What you will do –
Report each line of the listing below that holds "Purpose".

▬▬▬▬▬▬

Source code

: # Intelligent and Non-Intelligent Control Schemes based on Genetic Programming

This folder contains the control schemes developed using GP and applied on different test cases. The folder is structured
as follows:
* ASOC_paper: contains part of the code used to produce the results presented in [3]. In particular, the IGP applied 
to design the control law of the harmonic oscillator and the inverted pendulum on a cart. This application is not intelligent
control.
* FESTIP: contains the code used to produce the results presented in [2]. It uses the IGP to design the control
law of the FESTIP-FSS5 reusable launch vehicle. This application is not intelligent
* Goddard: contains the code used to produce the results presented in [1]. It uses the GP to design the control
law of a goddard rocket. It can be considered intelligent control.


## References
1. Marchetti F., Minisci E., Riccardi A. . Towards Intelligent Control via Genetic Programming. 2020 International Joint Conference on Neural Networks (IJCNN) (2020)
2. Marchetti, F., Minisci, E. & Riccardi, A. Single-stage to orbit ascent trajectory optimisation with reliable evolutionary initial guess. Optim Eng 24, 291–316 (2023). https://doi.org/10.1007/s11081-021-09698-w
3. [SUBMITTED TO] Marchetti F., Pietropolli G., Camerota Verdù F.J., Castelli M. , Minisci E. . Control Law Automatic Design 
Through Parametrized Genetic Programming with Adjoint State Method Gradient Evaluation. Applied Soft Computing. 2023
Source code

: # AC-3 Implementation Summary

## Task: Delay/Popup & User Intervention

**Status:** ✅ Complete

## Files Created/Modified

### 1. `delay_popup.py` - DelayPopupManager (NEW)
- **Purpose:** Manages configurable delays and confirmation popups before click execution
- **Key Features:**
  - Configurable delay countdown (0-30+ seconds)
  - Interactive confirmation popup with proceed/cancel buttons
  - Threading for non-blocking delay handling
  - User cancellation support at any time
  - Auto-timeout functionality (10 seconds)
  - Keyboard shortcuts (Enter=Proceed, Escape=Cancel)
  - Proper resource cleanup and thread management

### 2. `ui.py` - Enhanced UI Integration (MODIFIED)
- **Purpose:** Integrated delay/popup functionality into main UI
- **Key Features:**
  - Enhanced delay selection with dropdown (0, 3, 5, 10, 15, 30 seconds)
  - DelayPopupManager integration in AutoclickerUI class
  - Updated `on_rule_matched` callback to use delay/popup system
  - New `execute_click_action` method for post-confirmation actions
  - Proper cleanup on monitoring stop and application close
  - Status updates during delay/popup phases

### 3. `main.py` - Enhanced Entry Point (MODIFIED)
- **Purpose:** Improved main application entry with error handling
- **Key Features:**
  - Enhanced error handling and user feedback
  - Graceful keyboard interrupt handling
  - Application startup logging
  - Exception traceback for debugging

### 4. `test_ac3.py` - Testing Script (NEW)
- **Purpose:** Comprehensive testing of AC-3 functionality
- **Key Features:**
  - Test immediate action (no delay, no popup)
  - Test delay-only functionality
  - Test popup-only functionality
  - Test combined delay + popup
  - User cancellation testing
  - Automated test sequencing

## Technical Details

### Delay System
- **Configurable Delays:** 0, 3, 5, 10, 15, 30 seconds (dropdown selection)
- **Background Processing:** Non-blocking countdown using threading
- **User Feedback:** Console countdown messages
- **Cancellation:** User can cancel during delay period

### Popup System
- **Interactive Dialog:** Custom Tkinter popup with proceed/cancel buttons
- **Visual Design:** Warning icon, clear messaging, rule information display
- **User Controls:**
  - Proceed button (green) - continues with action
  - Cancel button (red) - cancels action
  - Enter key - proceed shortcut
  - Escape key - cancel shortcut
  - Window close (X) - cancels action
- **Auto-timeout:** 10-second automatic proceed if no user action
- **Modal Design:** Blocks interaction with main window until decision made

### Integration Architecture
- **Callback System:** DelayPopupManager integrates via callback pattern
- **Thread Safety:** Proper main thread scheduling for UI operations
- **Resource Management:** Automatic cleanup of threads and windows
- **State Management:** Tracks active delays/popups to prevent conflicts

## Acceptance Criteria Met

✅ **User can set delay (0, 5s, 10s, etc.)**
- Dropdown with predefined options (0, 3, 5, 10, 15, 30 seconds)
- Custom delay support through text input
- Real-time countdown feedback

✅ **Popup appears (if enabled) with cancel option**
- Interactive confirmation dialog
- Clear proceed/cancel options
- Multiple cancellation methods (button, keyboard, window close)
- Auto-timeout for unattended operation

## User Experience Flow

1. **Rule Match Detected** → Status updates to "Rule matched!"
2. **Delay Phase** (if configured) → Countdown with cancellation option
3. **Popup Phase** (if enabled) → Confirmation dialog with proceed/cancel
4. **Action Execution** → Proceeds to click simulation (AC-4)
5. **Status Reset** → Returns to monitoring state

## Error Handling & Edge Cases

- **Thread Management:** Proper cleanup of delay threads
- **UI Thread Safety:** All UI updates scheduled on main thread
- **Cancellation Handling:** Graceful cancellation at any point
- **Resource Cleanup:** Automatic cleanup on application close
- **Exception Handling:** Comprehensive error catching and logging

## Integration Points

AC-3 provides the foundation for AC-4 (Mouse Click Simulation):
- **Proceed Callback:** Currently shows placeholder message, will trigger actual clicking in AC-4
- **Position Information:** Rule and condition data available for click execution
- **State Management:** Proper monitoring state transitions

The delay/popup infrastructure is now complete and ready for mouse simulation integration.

▬▬▬▬▬▬

Solution –
- **Purpose:** Manages configurable delays and confirmation popups before click execution
- **Purpose:** Integrated delay/popup functionality into main UI
- **Purpose:** Improved main application entry with error handling
- **Purpose:** Comprehensive testing of AC-3 functionality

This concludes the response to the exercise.